Re: Calling a PostgreSQL function via DBI
- From: louis.gonzales@xxxxxxxxxxxxxx (Louis Gonzales)
- Date: Thu, 23 Feb 2006 17:11:51 -0500
Christian Stalp wrote:
A couple of things come to mind at this point:Bitte kannst du das probieren fuer spass? ( English: Could you just try this for fun :)
$arg5 = "\'2001-11-11 11:11:11\'" . "::timestamp";
Was werde denn passiert? (what would happen then? )
The same effect,
this is the dump on the website:
Software error:
[quote]
Abfrage nicht ausfuehrbar -suchprofil! FEHLER: Spalte »startzeit« hat Typ
timestamp without time zone, aber der Ausdruck hat Typ text
HINT: Sie müssen den Ausdruck umschreiben oder eine Typumwandlung
vornehmen.
CONTEXT: SQL-Anweisung »INSERT INTO auktionen ( kid, name, beschreibung,
startzeit, endzeit, startpreis, preis, katid ) VALUES ( $1 , $2 , $3 , $4 , $5 , $6 , $7 , $8 )«
PL/pgSQL function "neue_auktion" line 13 at SQL statement
[/quote]
Is it something wrong with the function? But it works with psql!
Ich habe zwei semestern Duetsch gelmacht bei die Universitait. Meine frau ist high school Deutsch lehrerin.
Ahh, ok.

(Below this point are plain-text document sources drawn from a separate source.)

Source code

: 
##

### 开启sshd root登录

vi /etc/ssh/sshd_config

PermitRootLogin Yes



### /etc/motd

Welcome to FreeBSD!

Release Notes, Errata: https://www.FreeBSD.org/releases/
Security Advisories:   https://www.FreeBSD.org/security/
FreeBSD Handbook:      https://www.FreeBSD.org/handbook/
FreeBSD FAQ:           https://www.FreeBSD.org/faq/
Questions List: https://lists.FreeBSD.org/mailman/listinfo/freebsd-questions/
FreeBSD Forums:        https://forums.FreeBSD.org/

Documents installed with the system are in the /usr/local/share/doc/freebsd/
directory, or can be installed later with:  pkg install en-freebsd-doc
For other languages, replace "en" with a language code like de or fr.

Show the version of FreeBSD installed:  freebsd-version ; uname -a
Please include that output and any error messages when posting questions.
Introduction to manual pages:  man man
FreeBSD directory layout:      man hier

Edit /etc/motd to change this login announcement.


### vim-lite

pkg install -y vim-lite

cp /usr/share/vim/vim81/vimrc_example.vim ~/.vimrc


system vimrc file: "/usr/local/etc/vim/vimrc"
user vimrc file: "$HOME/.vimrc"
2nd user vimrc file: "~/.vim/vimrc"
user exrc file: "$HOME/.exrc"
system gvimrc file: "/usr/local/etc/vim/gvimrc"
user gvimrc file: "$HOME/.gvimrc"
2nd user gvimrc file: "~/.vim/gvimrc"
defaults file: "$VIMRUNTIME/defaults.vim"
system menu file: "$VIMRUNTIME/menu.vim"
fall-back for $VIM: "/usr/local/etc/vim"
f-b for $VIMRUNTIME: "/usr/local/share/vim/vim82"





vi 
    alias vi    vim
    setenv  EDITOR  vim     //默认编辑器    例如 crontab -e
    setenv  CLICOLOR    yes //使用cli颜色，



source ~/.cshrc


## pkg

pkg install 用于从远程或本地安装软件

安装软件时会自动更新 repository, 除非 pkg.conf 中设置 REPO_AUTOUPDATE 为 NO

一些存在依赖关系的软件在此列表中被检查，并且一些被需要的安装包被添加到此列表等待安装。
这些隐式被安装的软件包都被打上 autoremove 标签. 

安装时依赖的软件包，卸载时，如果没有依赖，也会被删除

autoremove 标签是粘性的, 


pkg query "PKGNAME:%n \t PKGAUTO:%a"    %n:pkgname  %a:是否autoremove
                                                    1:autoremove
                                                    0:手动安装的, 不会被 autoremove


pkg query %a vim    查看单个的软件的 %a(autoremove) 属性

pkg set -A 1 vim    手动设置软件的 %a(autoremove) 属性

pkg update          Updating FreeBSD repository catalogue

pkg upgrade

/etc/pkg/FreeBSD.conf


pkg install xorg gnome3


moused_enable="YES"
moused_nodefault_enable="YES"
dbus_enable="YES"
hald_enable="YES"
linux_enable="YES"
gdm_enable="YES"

Thats explains a lot. :-)
Gruss Christian
One, the datatype that you are trying to insert the constructed "$arg5" into, what are the constraints on that? Is it necessary to identify a timezone, as seems to be complained about from the above output? It looks like this might be the strongest clue to the 'root cause.'
Two, you didn't actually put ( $1, $2, ... ) , Did you? In your code, that still needs to remain as the question marks.
I truly think at this juncture, based on doing: $arg5 = "\'2001-11-11 11:11:11\'" . "::timestamp"
and the erroneous output, stating that there needs to be a timezone identified, that perhaps the table attribute of timestamp, of your TIMESTAMP datatype, is asking for - and i'm just speculating here - something of the form:
$arg5 = "\'2001-11-11 11:11:11-5:00\'" . "::timestamp" # this would be for an EST timezone....
I think the quoting is acceptable, but please let me know how you are declaring the target datatype? that makes all the world of difference... ;)
I'm looking up the different timestamp datatypes in the posgreSQL documentation and I've used these several times before, they can take many different formats.